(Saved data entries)
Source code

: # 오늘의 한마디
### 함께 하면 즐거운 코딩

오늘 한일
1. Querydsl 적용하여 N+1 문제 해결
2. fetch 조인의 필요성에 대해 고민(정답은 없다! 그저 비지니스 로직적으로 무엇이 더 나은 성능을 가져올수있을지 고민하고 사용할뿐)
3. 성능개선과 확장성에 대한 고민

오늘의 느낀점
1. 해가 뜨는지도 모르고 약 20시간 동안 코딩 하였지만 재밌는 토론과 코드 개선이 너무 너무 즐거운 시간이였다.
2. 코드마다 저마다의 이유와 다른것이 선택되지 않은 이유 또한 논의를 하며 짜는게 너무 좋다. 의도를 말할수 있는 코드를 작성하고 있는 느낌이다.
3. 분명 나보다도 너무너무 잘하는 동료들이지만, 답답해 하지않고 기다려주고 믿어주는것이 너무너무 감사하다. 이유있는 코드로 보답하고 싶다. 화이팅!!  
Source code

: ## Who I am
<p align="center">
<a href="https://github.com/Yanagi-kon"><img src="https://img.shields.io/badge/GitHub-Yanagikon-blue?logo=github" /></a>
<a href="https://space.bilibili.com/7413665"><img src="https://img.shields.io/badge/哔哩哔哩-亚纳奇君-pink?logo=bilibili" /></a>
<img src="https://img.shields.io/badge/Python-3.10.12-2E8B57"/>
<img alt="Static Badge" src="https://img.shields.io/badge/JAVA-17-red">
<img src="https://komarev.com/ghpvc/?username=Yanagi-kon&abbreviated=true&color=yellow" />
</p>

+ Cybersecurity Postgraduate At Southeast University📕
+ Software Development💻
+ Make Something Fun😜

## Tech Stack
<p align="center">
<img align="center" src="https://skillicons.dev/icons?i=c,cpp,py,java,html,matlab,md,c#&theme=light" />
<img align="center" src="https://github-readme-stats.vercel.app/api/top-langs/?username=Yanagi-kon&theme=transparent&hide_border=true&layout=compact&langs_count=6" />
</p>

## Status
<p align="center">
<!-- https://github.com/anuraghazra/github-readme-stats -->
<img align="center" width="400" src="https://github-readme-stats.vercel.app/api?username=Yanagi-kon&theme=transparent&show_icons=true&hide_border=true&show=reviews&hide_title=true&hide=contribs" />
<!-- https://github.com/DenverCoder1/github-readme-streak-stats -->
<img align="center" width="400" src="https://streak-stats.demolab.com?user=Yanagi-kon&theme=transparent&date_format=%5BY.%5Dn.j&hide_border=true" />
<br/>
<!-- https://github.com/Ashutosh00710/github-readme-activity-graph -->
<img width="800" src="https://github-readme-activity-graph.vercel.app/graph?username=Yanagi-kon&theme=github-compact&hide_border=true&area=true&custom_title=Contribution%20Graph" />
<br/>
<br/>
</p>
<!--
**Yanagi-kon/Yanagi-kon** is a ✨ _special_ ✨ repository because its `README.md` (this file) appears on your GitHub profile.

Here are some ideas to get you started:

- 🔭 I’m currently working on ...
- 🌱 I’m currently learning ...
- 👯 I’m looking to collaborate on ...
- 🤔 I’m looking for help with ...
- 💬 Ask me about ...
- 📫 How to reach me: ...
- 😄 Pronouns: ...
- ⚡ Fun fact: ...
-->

▸ WHAT TO WORK ON
Wherever the string "true" appears in the records above, copy the line it sits in.

▸ EXERCISE ANSWER
<img src="https://komarev.com/ghpvc/?username=Yanagi-kon&abbreviated=true&color=yellow" />
<img align="center" src="https://github-readme-stats.vercel.app/api/top-langs/?username=Yanagi-kon&theme=transparent&hide_border=true&layout=compact&langs_count=6" />
<img align="center" width="400" src="https://github-readme-stats.vercel.app/api?username=Yanagi-kon&theme=transparent&show_icons=true&hide_border=true&show=reviews&hide_title=true&hide=contribs" />
<img align="center" width="400" src="https://streak-stats.demolab.com?user=Yanagi-kon&theme=transparent&date_format=%5BY.%5Dn.j&hide_border=true" />
<img width="800" src="https://github-readme-activity-graph.vercel.app/graph?username=Yanagi-kon&theme=github-compact&hide_border=true&area=true&custom_title=Contribution%20Graph" />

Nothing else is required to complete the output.